Checkboxes values not visible in flattened PDF
Describe the bug
convert_from_path() does not flatten tick boxes (and changes the appearance of radio buttons).
To Reproduce
from pdf2image import convert_from_path
images = convert_from_path("in.pdf")
im1 = images[0]
images.pop(0)
im1.save("out.pdf", "PDF", resolution=100.0, save_all=True, append_images=images)
Here is my test input pdf and the flattened output I generated:
Expected behavior The checkbox that was ticked in my input file is no longer ticked in the flattened output. The round radio buttons have turned into boxes in the flattened output.
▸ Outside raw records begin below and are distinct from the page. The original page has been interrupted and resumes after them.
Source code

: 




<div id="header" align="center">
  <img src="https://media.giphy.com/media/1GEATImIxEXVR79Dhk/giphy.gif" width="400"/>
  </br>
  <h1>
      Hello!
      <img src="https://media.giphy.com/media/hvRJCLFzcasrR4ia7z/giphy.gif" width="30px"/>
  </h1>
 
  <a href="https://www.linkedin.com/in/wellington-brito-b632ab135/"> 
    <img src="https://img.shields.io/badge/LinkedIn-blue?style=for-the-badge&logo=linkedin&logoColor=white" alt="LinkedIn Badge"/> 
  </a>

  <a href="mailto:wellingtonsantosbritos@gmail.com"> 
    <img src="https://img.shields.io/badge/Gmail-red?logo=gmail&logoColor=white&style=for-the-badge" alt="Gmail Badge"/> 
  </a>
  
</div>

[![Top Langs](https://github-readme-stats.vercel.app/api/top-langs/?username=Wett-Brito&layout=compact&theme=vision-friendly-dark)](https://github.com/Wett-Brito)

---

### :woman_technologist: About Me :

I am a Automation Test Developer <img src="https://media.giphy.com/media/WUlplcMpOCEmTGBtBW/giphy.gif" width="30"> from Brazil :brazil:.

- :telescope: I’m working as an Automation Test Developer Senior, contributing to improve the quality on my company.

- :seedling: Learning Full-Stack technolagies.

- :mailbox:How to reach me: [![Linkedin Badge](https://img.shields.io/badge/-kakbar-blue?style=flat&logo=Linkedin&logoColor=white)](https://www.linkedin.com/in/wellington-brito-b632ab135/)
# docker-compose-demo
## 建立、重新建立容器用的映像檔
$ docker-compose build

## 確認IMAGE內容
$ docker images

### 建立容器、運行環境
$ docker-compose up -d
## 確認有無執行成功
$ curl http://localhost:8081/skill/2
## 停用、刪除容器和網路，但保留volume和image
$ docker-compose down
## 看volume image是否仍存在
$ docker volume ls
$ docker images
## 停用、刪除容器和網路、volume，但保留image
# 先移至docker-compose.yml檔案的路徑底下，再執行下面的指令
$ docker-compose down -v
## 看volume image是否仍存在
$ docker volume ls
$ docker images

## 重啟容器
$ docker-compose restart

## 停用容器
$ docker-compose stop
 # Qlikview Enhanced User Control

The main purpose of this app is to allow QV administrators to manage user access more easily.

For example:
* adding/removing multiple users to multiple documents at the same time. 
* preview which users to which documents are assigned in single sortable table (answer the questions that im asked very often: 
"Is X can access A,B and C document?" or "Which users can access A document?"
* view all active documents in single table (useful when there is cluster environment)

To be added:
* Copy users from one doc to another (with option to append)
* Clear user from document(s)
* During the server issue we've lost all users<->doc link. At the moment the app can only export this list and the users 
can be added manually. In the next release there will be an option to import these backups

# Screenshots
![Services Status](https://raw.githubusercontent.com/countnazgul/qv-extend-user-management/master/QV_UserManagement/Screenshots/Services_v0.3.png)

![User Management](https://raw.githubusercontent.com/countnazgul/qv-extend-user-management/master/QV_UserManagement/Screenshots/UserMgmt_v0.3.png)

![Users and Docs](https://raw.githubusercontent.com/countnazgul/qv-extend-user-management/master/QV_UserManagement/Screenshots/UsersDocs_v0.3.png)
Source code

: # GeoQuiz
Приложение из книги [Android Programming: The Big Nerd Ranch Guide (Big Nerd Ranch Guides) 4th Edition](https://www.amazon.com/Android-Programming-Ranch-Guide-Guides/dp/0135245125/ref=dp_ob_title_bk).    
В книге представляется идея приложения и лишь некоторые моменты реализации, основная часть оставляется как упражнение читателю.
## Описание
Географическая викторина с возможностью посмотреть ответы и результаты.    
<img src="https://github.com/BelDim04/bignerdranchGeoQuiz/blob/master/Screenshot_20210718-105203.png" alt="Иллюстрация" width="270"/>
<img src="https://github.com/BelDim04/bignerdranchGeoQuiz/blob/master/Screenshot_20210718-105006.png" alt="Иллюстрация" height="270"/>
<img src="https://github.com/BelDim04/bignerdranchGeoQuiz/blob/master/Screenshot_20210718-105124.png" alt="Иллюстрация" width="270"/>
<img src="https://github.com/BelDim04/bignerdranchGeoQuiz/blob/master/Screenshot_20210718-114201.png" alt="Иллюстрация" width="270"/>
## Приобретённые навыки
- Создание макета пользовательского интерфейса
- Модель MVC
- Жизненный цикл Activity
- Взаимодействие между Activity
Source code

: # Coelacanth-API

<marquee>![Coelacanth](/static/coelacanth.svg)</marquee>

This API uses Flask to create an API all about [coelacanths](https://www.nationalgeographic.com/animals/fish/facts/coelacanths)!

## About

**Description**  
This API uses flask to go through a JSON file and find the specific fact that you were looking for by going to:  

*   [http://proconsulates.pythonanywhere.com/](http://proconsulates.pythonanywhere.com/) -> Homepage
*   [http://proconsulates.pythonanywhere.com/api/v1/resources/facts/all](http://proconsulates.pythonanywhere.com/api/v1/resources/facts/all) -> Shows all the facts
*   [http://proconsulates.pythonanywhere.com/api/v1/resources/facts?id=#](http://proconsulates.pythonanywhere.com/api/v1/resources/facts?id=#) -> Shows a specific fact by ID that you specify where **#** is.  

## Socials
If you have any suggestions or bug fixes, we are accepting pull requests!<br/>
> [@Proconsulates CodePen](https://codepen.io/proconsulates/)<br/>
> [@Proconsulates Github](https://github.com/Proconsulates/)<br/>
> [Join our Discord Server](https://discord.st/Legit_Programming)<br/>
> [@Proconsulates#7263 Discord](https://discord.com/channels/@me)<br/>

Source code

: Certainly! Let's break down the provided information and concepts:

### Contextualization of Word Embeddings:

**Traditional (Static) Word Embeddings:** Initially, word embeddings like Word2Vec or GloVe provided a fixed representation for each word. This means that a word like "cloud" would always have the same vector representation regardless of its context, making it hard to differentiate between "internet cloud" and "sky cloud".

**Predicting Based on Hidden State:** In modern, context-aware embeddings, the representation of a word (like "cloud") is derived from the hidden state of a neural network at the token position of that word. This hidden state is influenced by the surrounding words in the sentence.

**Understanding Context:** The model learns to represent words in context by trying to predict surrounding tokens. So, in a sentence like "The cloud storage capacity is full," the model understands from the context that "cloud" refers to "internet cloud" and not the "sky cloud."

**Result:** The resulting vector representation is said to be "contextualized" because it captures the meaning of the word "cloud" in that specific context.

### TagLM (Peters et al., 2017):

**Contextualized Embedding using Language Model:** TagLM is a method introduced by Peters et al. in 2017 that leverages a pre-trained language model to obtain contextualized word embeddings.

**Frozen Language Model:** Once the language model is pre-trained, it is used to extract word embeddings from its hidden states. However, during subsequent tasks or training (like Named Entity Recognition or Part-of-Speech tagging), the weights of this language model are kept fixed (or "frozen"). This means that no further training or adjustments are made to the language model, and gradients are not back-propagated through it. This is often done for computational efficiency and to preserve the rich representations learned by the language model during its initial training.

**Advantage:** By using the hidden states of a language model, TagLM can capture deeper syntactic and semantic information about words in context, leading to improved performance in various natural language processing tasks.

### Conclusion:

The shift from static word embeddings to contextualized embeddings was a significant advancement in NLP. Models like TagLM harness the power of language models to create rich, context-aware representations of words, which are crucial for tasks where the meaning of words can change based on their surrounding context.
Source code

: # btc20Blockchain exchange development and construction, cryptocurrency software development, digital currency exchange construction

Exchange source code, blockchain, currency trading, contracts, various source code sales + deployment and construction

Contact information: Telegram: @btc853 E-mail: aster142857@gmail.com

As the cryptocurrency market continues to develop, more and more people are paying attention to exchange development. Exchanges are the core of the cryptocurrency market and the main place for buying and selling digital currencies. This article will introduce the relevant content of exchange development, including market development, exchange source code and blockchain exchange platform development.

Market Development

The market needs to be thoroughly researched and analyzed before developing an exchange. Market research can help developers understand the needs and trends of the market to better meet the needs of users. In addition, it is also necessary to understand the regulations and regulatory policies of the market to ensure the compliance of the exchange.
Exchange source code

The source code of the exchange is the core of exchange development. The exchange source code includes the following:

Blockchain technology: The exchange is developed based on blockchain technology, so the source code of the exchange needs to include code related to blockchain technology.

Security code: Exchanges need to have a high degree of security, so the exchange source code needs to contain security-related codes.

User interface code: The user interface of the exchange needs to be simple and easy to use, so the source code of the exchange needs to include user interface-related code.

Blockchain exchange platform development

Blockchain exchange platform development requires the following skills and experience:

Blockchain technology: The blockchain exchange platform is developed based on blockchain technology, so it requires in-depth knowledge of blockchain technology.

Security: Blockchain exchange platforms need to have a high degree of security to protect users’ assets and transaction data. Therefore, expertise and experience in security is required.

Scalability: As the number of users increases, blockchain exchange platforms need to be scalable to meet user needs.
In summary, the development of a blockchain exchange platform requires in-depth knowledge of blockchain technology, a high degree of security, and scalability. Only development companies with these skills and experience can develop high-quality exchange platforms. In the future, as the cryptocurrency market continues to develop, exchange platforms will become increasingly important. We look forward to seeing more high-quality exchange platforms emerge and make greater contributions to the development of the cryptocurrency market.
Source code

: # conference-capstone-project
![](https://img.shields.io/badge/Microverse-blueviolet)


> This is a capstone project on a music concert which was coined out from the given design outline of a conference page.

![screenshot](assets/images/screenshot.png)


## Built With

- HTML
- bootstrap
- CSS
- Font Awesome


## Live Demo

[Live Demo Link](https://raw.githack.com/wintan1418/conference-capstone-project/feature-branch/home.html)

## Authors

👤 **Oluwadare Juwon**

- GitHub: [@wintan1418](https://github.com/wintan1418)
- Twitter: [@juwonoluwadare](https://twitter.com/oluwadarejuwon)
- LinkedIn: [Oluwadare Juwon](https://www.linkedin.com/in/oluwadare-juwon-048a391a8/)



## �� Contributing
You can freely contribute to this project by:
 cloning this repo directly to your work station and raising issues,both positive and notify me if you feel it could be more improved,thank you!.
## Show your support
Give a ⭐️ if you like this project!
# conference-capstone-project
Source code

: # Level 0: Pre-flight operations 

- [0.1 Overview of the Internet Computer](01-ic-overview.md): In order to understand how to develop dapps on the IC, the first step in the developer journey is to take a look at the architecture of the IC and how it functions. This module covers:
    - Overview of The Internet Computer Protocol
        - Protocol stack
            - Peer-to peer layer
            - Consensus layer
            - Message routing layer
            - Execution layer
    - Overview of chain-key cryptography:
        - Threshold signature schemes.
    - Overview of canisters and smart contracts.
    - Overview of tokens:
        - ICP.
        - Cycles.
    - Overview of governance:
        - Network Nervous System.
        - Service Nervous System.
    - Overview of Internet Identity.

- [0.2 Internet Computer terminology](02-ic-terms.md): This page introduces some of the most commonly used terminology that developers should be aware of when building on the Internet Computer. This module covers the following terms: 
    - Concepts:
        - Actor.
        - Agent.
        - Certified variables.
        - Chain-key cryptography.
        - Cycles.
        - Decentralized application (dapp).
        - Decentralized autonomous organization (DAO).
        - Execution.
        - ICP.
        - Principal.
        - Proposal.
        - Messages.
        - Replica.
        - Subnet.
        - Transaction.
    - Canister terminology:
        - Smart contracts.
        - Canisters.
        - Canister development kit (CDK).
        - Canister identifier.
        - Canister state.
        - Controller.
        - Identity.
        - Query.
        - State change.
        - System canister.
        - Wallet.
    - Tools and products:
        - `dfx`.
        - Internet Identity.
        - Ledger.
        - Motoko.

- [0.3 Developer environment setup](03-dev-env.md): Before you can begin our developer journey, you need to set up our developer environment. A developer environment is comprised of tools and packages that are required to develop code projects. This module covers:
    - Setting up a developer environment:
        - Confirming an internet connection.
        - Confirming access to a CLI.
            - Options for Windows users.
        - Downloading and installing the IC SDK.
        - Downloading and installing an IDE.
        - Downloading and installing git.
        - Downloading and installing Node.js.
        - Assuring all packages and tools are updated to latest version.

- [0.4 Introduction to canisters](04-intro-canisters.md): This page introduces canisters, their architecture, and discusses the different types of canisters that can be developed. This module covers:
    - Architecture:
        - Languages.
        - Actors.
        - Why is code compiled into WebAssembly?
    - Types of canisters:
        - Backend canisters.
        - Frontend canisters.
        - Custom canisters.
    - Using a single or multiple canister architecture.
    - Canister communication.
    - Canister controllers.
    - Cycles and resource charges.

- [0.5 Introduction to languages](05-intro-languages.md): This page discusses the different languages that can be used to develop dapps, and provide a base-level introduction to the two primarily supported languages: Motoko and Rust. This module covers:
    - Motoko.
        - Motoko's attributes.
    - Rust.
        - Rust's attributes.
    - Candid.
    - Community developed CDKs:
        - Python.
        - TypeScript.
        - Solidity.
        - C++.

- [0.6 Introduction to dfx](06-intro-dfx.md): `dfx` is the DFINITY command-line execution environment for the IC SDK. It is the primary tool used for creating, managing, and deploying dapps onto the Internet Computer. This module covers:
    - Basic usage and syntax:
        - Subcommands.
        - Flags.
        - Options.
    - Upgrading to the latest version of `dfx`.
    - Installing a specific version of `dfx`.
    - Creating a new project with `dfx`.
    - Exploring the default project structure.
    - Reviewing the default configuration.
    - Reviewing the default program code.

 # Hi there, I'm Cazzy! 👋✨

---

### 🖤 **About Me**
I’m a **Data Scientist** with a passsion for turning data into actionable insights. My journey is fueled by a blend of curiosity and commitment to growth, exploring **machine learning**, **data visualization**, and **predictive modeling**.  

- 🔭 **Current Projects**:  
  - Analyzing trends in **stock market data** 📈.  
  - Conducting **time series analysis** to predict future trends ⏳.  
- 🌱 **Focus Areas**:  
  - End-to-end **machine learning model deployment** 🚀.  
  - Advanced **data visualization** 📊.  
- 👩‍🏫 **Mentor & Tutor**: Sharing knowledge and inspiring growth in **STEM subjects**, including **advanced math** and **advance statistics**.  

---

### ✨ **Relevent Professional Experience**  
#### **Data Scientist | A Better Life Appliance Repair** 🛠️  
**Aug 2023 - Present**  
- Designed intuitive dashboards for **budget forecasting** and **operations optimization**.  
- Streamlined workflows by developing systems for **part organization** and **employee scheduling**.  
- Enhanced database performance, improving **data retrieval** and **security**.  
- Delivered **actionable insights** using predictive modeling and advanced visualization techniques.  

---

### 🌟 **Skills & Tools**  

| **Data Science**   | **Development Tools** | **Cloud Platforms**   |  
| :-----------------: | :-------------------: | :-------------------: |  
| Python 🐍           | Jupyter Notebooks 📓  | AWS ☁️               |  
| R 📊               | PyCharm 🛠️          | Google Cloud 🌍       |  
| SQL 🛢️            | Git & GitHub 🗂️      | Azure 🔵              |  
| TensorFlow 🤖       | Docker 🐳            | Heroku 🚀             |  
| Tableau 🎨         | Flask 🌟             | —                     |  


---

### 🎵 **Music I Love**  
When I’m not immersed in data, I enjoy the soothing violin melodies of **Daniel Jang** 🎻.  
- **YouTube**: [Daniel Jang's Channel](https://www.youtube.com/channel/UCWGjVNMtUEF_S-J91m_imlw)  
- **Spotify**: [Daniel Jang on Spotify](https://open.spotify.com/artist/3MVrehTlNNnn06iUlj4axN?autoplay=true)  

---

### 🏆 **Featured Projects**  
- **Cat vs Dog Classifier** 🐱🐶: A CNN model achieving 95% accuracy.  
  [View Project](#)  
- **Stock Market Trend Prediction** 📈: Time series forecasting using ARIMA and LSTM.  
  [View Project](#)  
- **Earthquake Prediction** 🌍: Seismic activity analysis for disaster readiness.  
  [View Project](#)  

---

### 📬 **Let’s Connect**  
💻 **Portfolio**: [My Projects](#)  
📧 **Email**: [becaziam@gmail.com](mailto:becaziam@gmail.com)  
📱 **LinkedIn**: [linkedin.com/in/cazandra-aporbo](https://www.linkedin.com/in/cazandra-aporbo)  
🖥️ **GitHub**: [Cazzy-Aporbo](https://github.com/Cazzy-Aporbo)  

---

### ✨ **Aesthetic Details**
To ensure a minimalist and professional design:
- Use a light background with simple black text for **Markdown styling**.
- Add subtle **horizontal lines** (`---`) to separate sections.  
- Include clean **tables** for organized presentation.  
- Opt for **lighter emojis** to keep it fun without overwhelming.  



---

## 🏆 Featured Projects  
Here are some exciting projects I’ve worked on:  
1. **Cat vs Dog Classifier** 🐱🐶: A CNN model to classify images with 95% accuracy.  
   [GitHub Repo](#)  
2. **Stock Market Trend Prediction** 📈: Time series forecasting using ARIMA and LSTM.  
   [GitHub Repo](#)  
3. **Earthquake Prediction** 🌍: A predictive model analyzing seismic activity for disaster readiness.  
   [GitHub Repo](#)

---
It could be cause a particular font that is used by your pdf (most probably ZaDb https://fontsgeek.com/fonts/zapf-dingbats-regular responsible for things like radio buttons and checkboxes) is not embedded in the pdf itself.
If the font is not embedded, pdf2image most probably looks for fonts at some location in your system and fails to find it.
You can try out this command and see the warning it throws.
pdftoppm -r 200 -jpeg in.pdf out
For me it gave something liike this:
Syntax Error: Unknown font tag 'ZaDb'
Syntax Error: Unknown font tag 'ZaDb'
So now either you can add this font to your system (as suggested here) or you can run the following command to embed the font in the pdf itself and create an intermediate pdf which can then be converted to image using pdf2image:
gs -o intermediate.pdf -sDEVICE=pdfwrite -dEmbedAllFonts=true -dSubsetFonts=true -dNOPAUSE -dBATCH -f in.pdf
>>> from pdf2image import convert_from_path
>>> images = convert_from_path("intermediate.pdf")
>>> im1 = images[0]
>>> im1.save("out.pdf", "PDF", resolution=100.0, save_all=True, append_images=images)
>>> exit()
Hope this helps.
Thank you so much for your answer. This helps a lot! 👍